Der Mann, der Leinen los- und festmacht, ist nie freundlich zu den Fremden, die vom Festland auf die Insel fahren. Mit schroffen Gesten weist er beim Verladen ihre Wagen in die Spuren, treibt mit knappen Kopfbewegungen die Fahrradfahrer und die Fußgänger aufs Schiff, die sich wie Schafe von ihm scheuchen lassen.
Der Decksmann friert aus einem Grund, den er wohl selbst nicht kennt. Er tut nur das, was schon die Vorbesitzer seiner Jacke taten: das kleine Frieren üben, weil irgendwann das große Frieren kommen wird. Der große Sturm, die große Flut oder die eine große Welle. Wer dann nicht frieren kann, ist schon verloren.
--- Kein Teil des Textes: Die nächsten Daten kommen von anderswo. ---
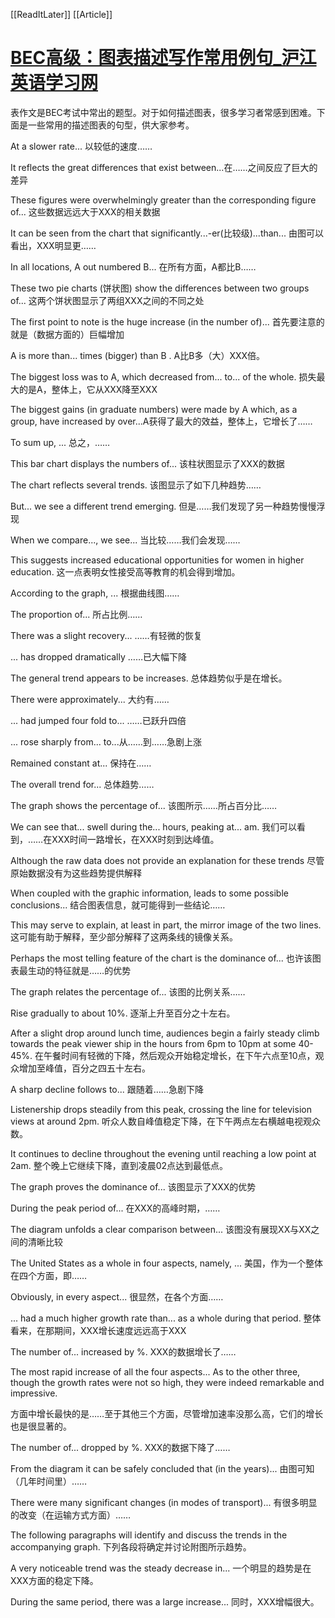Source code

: [[ReadItLater]] [[Article]]

# [BEC高级：图表描述写作常用例句_沪江英语学习网](https://www.hjenglish.com/new/p190883/)

表作文是BEC考试中常出的题型。对于如何描述图表，很多学习者常感到困难。下面是一些常用的描述图表的句型，供大家参考。

At a slower rate... 以较低的速度……

It reflects the great differences that exist between...在……之间反应了巨大的差异

These figures were overwhelmingly greater than the corresponding figure of... 这些数据远远大于XXX的相关数据

It can be seen from the chart that significantly...-er(比较级)...than... 由图可以看出，XXX明显更……

In all locations, A out numbered B... 在所有方面，A都比B……

These two pie charts (饼状图) show the differences between two groups of... 这两个饼状图显示了两组XXX之间的不同之处

The first point to note is the huge increase (in the number of)... 首先要注意的就是（数据方面的）巨幅增加

A is more than... times (bigger) than B . A比B多（大）XXX倍。

The biggest loss was to A, which decreased from... to... of the whole. 损失最大的是A，整体上，它从XXX降至XXX

The biggest gains (in graduate numbers) were made by A which, as a group, have increased by over...A获得了最大的效益，整体上，它增长了……

To sum up, ... 总之，……

This bar chart displays the numbers of... 该柱状图显示了XXX的数据

The chart reflects several trends. 该图显示了如下几种趋势……

But... we see a different trend emerging. 但是……我们发现了另一种趋势慢慢浮现

When we compare..., we see... 当比较……我们会发现……

This suggests increased educational opportunities for women in higher education. 这一点表明女性接受高等教育的机会得到增加。

According to the graph, ... 根据曲线图……

The proportion of... 所占比例……

There was a slight recovery... ……有轻微的恢复

... has dropped dramatically ……已大幅下降

The general trend appears to be increases. 总体趋势似乎是在增长。

There were approximately... 大约有……

... had jumped four fold to... ……已跃升四倍

... rose sharply from... to...从……到……急剧上涨

Remained constant at... 保持在……

The overall trend for... 总体趋势……

The graph shows the percentage of... 该图所示……所占百分比……

We can see that... swell during the... hours, peaking at... am. 我们可以看到，……在XXX时间一路增长，在XXX时刻到达峰值。

Although the raw data does not provide an explanation for these trends 尽管原始数据没有为这些趋势提供解释

When coupled with the graphic information, leads to some possible conclusions... 结合图表信息，就可能得到一些结论……

This may serve to explain, at least in part, the mirror image of the two lines. 这可能有助于解释，至少部分解释了这两条线的镜像关系。

Perhaps the most telling feature of the chart is the dominance of... 也许该图表最生动的特征就是……的优势

The graph relates the percentage of... 该图的比例关系……

Rise gradually to about 10%. 逐渐上升至百分之十左右。

After a slight drop around lunch time, audiences begin a fairly steady climb towards the peak viewer ship in the hours from 6pm to 10pm at some 40-45%. 在午餐时间有轻微的下降，然后观众开始稳定增长，在下午六点至10点，观众增加至峰值，百分之四五十左右。

A sharp decline follows to... 跟随着……急剧下降

Listenership drops steadily from this peak, crossing the line for television views at around 2pm. 听众人数自峰值稳定下降，在下午两点左右横越电视观众数。

It continues to decline throughout the evening until reaching a low point at 2am. 整个晚上它继续下降，直到凌晨02点达到最低点。

The graph proves the dominance of... 该图显示了XXX的优势

During the peak period of... 在XXX的高峰时期，……

The diagram unfolds a clear comparison between... 该图没有展现XX与XX之间的清晰比较

The United States as a whole in four aspects, namely, ... 美国，作为一个整体在四个方面，即……

Obviously, in every aspect... 很显然，在各个方面……

... had a much higher growth rate than... as a whole during that period. 整体看来，在那期间，XXX增长速度远远高于XXX

The number of... increased by %. XXX的数据增长了……

The most rapid increase of all the four aspects... As to the other three, though the growth rates were not so high, they were indeed remarkable and impressive.

方面中增长最快的是……至于其他三个方面，尽管增加速率没那么高，它们的增长也是很显著的。

The number of... dropped by %. XXX的数据下降了……

From the diagram it can be safely concluded that (in the years)... 由图可知（几年时间里）……

There were many significant changes (in modes of transport)... 有很多明显的改变（在运输方式方面）……

The following paragraphs will identify and discuss the trends in the accompanying graph. 下列各段将确定并讨论附图所示趋势。

A very noticeable trend was the steady decrease in... 一个明显的趋势是在XXX方面的稳定下降。

During the same period, there was a large increase... 同时，XXX增幅很大。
Und, ja, auch schwimmen kann der Mann an Deck, auch wenn es von den Seeleuten von jeher heißt, sie wollten es nicht lernen. Er hat es früh gelernt, von seiner Mutter.
Dass Festlandfrauen sich in ihn vergucken, kennt er schon. Dass sie ein bisschen in den wilden Bart verliebt sind, in seine alte Seemannsjacke und in den kleinen Ring aus Gold in seinem Ohr, das will er doch stark hoffen.
Für die Dauer einer Überfahrt, für eine Stunde oder zwei, ist er das Standbild eines Inselmannes. Steht an Deck, macht Leinen fest und los und lässt die Messingknöpfe mit dem Ankermuster glänzen. Übt das Frieren, pfeift ein altes Lied. Und Winde wehn.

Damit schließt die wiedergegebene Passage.